Vika comments on Stepwise inaction and non-indexical impact measures

Vika 18 Feb 2020 12:24 UTC
LW: 4 AF: 2
AF
I don’t think this requires identifying what a subagent is. You only need to be able to reliably identify the state before the subagent is created (i.e. the starting state), but you don’t need to tell apart other states that are not the starting state.
I agree that we need to compare to the penalty if the subagent is not created—I just wanted to show that subagent creation does not avoid penalties.
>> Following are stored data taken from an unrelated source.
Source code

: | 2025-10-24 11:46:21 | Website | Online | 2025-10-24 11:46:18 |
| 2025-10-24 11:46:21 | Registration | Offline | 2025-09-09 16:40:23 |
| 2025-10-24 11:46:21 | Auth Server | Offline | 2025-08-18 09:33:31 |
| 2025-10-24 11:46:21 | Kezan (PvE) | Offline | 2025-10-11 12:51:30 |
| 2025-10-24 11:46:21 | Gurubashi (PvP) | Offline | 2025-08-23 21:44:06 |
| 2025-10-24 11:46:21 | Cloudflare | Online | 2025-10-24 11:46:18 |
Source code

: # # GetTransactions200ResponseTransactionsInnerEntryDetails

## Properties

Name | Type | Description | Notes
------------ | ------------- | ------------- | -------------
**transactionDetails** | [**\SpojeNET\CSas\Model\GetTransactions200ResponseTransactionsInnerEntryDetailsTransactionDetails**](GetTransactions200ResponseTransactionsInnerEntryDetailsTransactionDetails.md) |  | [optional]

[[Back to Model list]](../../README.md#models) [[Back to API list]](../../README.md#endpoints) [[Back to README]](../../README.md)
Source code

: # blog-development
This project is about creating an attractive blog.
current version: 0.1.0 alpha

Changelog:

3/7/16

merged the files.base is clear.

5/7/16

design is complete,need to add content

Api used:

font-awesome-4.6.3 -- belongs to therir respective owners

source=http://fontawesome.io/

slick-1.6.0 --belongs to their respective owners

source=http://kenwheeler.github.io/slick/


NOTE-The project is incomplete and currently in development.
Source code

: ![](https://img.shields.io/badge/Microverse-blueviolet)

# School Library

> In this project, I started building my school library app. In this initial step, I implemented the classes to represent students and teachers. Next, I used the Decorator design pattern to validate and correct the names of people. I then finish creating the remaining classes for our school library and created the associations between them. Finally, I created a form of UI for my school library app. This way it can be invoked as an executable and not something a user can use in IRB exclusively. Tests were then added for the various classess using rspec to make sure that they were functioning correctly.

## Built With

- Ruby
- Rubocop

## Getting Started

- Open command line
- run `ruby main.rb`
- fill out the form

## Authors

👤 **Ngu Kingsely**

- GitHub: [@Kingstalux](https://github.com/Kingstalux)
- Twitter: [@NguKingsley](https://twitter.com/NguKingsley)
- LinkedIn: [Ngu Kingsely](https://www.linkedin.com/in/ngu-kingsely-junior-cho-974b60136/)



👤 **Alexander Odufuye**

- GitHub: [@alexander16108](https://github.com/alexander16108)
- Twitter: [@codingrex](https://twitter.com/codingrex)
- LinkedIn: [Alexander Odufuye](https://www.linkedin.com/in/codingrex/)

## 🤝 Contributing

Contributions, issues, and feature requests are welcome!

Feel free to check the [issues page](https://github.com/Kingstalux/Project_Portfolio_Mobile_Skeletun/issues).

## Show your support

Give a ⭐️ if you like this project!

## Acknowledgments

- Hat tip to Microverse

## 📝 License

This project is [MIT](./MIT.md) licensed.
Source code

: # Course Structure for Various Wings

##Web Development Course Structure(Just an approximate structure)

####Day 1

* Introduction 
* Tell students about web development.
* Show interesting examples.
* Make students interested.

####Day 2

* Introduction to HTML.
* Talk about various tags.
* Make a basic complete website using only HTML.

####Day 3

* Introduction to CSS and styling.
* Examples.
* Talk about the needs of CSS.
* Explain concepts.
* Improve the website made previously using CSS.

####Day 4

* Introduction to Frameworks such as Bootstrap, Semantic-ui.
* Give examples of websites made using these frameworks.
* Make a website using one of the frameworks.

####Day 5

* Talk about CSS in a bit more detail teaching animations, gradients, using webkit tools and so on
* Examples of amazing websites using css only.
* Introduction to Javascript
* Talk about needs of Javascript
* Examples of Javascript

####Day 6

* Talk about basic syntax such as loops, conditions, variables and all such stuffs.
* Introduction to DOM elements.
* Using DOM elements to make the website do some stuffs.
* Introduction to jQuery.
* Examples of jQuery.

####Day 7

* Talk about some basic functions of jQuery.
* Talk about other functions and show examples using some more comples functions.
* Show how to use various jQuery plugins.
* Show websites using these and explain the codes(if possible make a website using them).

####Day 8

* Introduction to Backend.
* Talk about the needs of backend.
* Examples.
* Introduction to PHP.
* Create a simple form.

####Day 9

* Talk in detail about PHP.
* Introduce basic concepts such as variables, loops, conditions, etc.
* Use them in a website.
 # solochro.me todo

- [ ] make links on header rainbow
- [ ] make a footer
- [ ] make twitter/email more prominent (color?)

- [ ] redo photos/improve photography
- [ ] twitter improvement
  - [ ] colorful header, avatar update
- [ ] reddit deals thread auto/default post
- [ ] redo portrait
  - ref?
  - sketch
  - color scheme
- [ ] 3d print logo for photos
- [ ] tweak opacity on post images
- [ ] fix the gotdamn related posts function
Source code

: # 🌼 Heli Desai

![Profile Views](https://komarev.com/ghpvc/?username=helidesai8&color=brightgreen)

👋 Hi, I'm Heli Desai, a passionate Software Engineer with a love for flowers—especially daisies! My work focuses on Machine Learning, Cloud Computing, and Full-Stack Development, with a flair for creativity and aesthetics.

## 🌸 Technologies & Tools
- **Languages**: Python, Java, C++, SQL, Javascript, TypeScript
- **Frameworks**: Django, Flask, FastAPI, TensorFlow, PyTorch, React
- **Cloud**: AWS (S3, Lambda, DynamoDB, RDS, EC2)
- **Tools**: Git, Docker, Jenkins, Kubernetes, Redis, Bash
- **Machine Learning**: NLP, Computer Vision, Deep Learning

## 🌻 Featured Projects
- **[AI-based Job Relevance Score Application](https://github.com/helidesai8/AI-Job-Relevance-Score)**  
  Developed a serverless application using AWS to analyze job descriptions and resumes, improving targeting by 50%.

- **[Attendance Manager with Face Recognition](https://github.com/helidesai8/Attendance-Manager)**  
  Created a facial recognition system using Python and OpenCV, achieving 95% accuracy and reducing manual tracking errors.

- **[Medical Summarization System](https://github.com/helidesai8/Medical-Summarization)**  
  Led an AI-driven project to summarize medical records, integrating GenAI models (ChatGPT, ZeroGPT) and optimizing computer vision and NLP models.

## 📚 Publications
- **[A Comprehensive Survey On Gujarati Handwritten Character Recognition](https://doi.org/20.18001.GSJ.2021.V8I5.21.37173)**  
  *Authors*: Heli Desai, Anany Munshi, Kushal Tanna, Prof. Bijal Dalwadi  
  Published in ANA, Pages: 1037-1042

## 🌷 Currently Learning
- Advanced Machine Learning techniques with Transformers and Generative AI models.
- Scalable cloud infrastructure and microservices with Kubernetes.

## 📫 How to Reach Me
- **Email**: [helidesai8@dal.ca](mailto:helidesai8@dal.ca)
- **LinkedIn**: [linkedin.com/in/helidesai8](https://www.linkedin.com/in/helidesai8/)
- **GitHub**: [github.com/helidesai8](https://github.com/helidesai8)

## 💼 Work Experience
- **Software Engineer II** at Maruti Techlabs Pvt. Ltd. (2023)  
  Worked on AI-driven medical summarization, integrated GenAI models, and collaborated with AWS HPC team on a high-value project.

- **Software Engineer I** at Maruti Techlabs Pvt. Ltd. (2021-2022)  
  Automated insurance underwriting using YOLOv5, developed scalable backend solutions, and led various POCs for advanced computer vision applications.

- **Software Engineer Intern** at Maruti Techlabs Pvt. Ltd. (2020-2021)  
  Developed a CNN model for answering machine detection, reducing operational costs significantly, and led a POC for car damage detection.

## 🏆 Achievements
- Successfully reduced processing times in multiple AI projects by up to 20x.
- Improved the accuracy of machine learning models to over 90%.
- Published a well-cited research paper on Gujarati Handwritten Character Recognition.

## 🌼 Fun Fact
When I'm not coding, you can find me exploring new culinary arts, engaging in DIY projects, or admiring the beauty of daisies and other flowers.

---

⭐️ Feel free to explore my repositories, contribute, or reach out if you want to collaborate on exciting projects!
The penalty for subagent creation will reflect any impact the subagent actually causes in the environment (in the inaction rollouts).
As you mention in your other comment, creating a subagent is effectively switching from a stepwise inaction baseline to an inaction baseline for the rest of the episode. This can be beneficial for the agent because of the ‘winding road’ problem, where the stepwise baseline with inaction rollouts can repeatedly penalize actions (e.g. turning the wheel to stay on the road and avoid crashing) that are not penalized by the inaction baseline. This is a general issue with inaction rollouts that needs to be fixed.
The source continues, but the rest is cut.